What PK’s Want Their Parents to Know

We asked our adult Preacher Kids to think back to their feelings growing up in the ministry world. They gave voice to a young PK’s minds and emotions. Your child may not identify with all of their thoughts, but they might be a springboard for some interesting and helpful conversations!

1. You are a face in the community and so am I.
You can try to keep us from feeling like a PK all the time, but even at school when one of my teachers found out that my dad was in ministry he asked me, “So are you the good preacher’s kid or the bad preacher’s kid?” I looked at my teacher, smiled and said, “Neither.” Help me know that being a preacher’s kid is okay, but doesn’t define everything about me.

2. Help me navigate being around people who know me, but I don’t know them. Sometimes I didn’t know the people who said, “Tell your dad he preached a great sermon.” I just smiled and nodded. When I was younger, it felt like I was lying. Now that I’m older, I see how that experience helps me confidently engage in conversations with people.

3. Be a safe place for me to ask questions and process my emotions. It’s hard for me to articulate how I feel. In a spirit of “team,” parents should talk with their kids and help them to understand and verbalize their emotions. Ask specific questions like “How do you feel when people you don’t know come up and talk to you?”

4. You can say I am a “normal” kid but I don’t feel “normal.” We are at meetings early and stay late. That’s not “normal.” Encourage friendships with other staff kids my age; we have a lot in common.

5. I like the attention. AND, I don’t like the attention. Is that okay? Sometimes I like being the center of attention, and sometimes I feel like hiding.

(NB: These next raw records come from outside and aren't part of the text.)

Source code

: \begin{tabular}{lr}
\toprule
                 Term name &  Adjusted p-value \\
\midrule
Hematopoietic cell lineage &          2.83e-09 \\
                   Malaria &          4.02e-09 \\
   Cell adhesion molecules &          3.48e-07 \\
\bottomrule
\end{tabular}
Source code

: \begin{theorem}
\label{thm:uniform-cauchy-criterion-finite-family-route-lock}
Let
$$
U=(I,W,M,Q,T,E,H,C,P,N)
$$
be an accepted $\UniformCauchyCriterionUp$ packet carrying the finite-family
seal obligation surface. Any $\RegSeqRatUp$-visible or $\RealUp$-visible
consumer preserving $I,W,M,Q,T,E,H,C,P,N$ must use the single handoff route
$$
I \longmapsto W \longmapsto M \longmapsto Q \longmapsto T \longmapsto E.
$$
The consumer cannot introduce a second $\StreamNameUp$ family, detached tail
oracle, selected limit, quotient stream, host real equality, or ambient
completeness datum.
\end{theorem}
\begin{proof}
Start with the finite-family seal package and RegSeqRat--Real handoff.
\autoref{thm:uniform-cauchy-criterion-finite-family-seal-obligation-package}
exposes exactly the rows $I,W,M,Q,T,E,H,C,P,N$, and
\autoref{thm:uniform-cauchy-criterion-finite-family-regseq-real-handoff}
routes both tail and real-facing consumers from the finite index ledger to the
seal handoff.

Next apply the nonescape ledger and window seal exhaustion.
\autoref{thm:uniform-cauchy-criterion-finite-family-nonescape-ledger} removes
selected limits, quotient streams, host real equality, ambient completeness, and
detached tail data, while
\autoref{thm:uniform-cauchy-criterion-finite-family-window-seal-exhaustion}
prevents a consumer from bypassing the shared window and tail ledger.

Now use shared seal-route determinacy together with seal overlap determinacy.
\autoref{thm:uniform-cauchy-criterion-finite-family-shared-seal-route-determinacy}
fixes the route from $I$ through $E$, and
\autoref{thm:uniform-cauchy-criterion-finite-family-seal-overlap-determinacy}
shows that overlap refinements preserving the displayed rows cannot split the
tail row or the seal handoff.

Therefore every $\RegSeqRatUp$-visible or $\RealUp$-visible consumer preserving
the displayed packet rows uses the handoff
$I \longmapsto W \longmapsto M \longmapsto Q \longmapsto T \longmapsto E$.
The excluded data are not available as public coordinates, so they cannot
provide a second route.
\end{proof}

6. I adopt the emotions you have toward others in church. If you like, I like them. If you dislike them, whenever I see them I think, “I know how my parents feel about you.”

7. I like doing ministry with you. Let me go with you to the nursing home, hospital, setting up for an event, etc. Let me see what you do and how you use your gifts. When you do that I feel valued, even though I roll my eyes and sigh….alot!

8. Sometimes Sundays are my least favorite days. Church is busy, then there are meetings (often at our house), then naptime, then dinner, sometimes kids and youth activities and then it was Monday. Carve out other times in the week when we have your undivided attention and teach us to take Sabbath, too (even if it’s not on Sunday.)

9. Let me see the fruit of your spiritual life at home, not just at church. You don’t have to be perfect for me. People may think you’re flawless, but you just yelled at me on the way to church. Show me how to apologize and how God is growing you.

10. Ask my permission to be a sermon illustration. Dad asked for my approval before being used as a sermon illustration. If I said “no,” he honored it. If I said “yes,” I admit, I felt somewhat special.

11. Mom, I need to see that you are invested in our church and ministry. I can tell by your words and actions if you respect Dad and his preaching, as well as being personally involved in our church.